[Dataset entries]
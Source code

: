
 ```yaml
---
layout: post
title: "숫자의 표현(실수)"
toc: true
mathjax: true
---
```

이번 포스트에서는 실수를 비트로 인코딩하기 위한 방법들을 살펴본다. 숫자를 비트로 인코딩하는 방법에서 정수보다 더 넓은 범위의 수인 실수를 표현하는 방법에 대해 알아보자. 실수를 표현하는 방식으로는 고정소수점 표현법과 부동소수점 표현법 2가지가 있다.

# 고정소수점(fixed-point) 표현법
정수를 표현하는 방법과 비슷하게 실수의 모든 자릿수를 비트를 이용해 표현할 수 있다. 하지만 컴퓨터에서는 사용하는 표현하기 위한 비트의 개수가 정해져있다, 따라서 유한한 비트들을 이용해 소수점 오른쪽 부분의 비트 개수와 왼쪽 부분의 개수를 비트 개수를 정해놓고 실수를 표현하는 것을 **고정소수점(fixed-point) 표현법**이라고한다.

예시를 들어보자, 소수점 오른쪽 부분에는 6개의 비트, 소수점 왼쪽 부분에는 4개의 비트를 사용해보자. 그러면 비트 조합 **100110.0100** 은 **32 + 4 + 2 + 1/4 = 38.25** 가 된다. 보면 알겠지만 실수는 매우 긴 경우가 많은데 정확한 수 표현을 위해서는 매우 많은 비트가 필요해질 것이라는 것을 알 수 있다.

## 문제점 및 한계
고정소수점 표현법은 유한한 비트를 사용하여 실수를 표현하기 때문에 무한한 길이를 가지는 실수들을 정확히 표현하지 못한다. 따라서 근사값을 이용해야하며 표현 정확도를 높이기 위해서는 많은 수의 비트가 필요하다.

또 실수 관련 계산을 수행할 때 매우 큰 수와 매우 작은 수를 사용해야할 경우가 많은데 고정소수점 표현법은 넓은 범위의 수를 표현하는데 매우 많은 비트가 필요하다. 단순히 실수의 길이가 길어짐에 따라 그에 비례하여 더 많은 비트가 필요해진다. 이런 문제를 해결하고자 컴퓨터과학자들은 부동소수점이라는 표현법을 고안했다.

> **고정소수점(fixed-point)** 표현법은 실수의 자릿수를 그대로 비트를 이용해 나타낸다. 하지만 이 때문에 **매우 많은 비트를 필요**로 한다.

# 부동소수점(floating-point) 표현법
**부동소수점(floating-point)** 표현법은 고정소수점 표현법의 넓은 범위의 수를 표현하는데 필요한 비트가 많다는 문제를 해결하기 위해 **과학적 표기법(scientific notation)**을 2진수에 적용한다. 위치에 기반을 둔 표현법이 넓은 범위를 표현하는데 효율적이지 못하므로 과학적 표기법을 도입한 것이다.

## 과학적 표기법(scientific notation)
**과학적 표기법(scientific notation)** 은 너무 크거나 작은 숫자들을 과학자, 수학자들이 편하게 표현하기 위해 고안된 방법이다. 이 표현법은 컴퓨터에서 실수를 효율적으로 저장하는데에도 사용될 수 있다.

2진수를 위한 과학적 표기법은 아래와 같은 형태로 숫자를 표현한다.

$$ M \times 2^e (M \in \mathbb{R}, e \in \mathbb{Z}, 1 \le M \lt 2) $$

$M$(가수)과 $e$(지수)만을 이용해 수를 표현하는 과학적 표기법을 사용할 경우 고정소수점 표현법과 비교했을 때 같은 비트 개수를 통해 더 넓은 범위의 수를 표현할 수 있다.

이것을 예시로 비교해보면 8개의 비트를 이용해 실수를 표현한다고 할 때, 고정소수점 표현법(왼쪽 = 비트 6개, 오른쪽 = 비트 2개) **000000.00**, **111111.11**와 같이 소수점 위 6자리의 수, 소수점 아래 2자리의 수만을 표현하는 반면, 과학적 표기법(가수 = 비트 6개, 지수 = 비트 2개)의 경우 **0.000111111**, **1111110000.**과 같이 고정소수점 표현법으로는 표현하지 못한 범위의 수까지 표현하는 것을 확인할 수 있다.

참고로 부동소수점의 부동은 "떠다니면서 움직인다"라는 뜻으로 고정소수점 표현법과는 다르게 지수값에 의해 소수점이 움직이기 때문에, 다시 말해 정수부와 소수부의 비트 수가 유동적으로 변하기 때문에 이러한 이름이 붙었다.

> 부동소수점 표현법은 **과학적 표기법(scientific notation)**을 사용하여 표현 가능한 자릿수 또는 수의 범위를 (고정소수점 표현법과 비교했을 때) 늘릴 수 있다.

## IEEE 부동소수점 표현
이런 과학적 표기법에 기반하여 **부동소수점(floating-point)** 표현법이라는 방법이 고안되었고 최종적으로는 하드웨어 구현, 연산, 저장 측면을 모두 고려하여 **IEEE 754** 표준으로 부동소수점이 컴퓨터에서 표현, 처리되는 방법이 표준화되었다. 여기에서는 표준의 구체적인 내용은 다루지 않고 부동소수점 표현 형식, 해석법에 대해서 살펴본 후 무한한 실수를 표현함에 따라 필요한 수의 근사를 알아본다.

• _BRIEF_: Beginning at the line that holds "또 실수 관련 계산을", copy every line through the end of the entries exactly as given, and only those lines.

• _YOUR SOLUTION_:
또 실수 관련 계산을 수행할 때 매우 큰 수와 매우 작은 수를 사용해야할 경우가 많은데 고정소수점 표현법은 넓은 범위의 수를 표현하는데 매우 많은 비트가 필요하다. 단순히 실수의 길이가 길어짐에 따라 그에 비례하여 더 많은 비트가 필요해진다. 이런 문제를 해결하고자 컴퓨터과학자들은 부동소수점이라는 표현법을 고안했다.

> **고정소수점(fixed-point)** 표현법은 실수의 자릿수를 그대로 비트를 이용해 나타낸다. 하지만 이 때문에 **매우 많은 비트를 필요**로 한다.

# 부동소수점(floating-point) 표현법
**부동소수점(floating-point)** 표현법은 고정소수점 표현법의 넓은 범위의 수를 표현하는데 필요한 비트가 많다는 문제를 해결하기 위해 **과학적 표기법(scientific notation)**을 2진수에 적용한다. 위치에 기반을 둔 표현법이 넓은 범위를 표현하는데 효율적이지 못하므로 과학적 표기법을 도입한 것이다.

## 과학적 표기법(scientific notation)
**과학적 표기법(scientific notation)** 은 너무 크거나 작은 숫자들을 과학자, 수학자들이 편하게 표현하기 위해 고안된 방법이다. 이 표현법은 컴퓨터에서 실수를 효율적으로 저장하는데에도 사용될 수 있다.

2진수를 위한 과학적 표기법은 아래와 같은 형태로 숫자를 표현한다.

$$ M \times 2^e (M \in \mathbb{R}, e \in \mathbb{Z}, 1 \le M \lt 2) $$

$M$(가수)과 $e$(지수)만을 이용해 수를 표현하는 과학적 표기법을 사용할 경우 고정소수점 표현법과 비교했을 때 같은 비트 개수를 통해 더 넓은 범위의 수를 표현할 수 있다.

이것을 예시로 비교해보면 8개의 비트를 이용해 실수를 표현한다고 할 때, 고정소수점 표현법(왼쪽 = 비트 6개, 오른쪽 = 비트 2개) **000000.00**, **111111.11**와 같이 소수점 위 6자리의 수, 소수점 아래 2자리의 수만을 표현하는 반면, 과학적 표기법(가수 = 비트 6개, 지수 = 비트 2개)의 경우 **0.000111111**, **1111110000.**과 같이 고정소수점 표현법으로는 표현하지 못한 범위의 수까지 표현하는 것을 확인할 수 있다.

참고로 부동소수점의 부동은 "떠다니면서 움직인다"라는 뜻으로 고정소수점 표현법과는 다르게 지수값에 의해 소수점이 움직이기 때문에, 다시 말해 정수부와 소수부의 비트 수가 유동적으로 변하기 때문에 이러한 이름이 붙었다.

> 부동소수점 표현법은 **과학적 표기법(scientific notation)**을 사용하여 표현 가능한 자릿수 또는 수의 범위를 (고정소수점 표현법과 비교했을 때) 늘릴 수 있다.

## IEEE 부동소수점 표현
이런 과학적 표기법에 기반하여 **부동소수점(floating-point)** 표현법이라는 방법이 고안되었고 최종적으로는 하드웨어 구현, 연산, 저장 측면을 모두 고려하여 **IEEE 754** 표준으로 부동소수점이 컴퓨터에서 표현, 처리되는 방법이 표준화되었다. 여기에서는 표준의 구체적인 내용은 다루지 않고 부동소수점 표현 형식, 해석법에 대해서 살펴본 후 무한한 실수를 표현함에 따라 필요한 수의 근사를 알아본다.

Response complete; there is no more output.